Meta announced Thursday it had banned Cyber Front Z, a pro-Russia troll group that purported to mobilize harassment by supporters of Vladimir Putin's war in Ukraine through a public Telegram channel.
The group's activities had raised concerns that, by moving off of the biggest social media platforms to coordinate real people who would then post back on Instagram or YouTube, the Moscow-allied group might be evading the major sites' focus on taking down networks of fake personas. Research reviewed by Protocol had documented spikes of dozens of comments and posts, often in Russian, by both inauthentic and "seemingly authentic" users. The activity would come soon after calls on Cyber Front Z's Telegram channel, which has 100,000 followers.
Yet Meta cybersecurity officials told reporters on Thursday that almost all of the group's work on Instagram was done by inauthentic accounts. Research released by the company as part of its quarterly threat reports said the efforts originated primarily with trolls who rarely bothered to even try to establish legitimacy or personality before posting as part of "a typing pool to flood pro-Ukrainian posts."
Meta concluded in its report that Cyber Front Z hadn't "succeeded in rallying substantial authentic support online as part of this operation." The report details failures by the group, despite calls on Telegram, to get any comments onto the accounts of the Finnish prime minister or the actor Morgan Freeman. Cyber Front Z also appears to have directed followers to a long-abandoned Facebook fan page for U.K. Foreign Secretary Liz Truss rather than her actual page.

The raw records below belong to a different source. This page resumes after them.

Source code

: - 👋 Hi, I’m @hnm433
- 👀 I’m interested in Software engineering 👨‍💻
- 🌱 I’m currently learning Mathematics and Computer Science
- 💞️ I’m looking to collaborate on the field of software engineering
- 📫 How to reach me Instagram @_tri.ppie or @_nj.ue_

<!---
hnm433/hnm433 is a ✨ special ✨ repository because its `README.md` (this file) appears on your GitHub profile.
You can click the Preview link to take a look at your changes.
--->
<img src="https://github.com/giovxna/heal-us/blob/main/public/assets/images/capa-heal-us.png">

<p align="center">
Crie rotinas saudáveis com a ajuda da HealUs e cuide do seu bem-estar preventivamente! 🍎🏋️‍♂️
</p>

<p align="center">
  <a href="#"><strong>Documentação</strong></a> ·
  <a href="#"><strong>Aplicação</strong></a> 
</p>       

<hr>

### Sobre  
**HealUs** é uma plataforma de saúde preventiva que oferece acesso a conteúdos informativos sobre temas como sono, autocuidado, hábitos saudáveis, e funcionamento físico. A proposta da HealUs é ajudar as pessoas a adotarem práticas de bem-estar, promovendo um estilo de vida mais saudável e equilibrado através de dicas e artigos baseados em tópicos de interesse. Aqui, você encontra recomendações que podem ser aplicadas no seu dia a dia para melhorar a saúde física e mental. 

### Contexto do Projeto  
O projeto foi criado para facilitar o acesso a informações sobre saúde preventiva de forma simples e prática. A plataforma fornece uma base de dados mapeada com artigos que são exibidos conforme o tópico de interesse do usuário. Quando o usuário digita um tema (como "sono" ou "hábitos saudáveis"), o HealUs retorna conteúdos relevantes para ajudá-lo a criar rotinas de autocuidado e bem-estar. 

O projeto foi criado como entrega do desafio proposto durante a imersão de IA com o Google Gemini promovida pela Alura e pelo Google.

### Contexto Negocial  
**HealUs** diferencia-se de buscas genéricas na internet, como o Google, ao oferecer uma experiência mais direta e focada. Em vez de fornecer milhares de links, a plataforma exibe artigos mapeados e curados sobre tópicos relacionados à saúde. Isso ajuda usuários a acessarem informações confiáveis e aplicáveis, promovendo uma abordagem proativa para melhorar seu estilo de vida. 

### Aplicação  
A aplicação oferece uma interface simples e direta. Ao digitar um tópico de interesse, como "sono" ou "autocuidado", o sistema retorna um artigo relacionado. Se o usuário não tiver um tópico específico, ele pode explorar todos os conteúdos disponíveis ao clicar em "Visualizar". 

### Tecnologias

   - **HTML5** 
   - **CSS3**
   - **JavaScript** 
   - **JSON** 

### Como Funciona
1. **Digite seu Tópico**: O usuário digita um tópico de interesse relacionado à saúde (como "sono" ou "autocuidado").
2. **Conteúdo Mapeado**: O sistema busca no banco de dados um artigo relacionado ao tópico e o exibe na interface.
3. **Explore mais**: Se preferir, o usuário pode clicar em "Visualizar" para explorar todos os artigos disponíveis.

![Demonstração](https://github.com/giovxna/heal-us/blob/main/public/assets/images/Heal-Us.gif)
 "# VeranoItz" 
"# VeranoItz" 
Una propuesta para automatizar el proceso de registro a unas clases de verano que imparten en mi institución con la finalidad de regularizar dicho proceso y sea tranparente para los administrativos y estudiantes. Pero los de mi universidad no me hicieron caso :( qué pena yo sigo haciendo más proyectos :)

The troll group's presence included 1,000 Instagram accounts with about 49,000 followers between them, as well as 45 accounts on Facebook, according to Meta. The company has faced years of criticism over its handling of influence networks around the world, including Russian attempts to meddle in U.S. politics, and Meta officials insisted Thursday that Cyber Front Z does not reveal a successful use of Facebook or Instagram as part of the information front in the war in Ukraine. Rather, the company cast Cyber Front Z as a group of trolls inflating its own power even as it ran a shoddy and amateurish campaign.
Meta officials also said they had not yet encountered significant coordinated inauthentic behavior aimed at the U.S. midterm election in November, but they said they're particularly alert to other campaigns that would engage in "perception hacking" to try to overstate their influence as a way to erode trust in the democratic process.
"It’s the operation that drops the ice cube and tries to convince people that there’s an iceberg there," Ben Nimmo, Meta's global threat intelligence lead, told Protocol. "That is a ploy which is aimed at situations where people are aware but don’t quite grasp the details."
In addition to Cyber Front Z, Meta's quarterly report detailed efforts to take more action against what the company called "emerging harms networks," including efforts to harass targets through mass reporting of their content in Indonesia and a brigading network of cyber-bullies in India.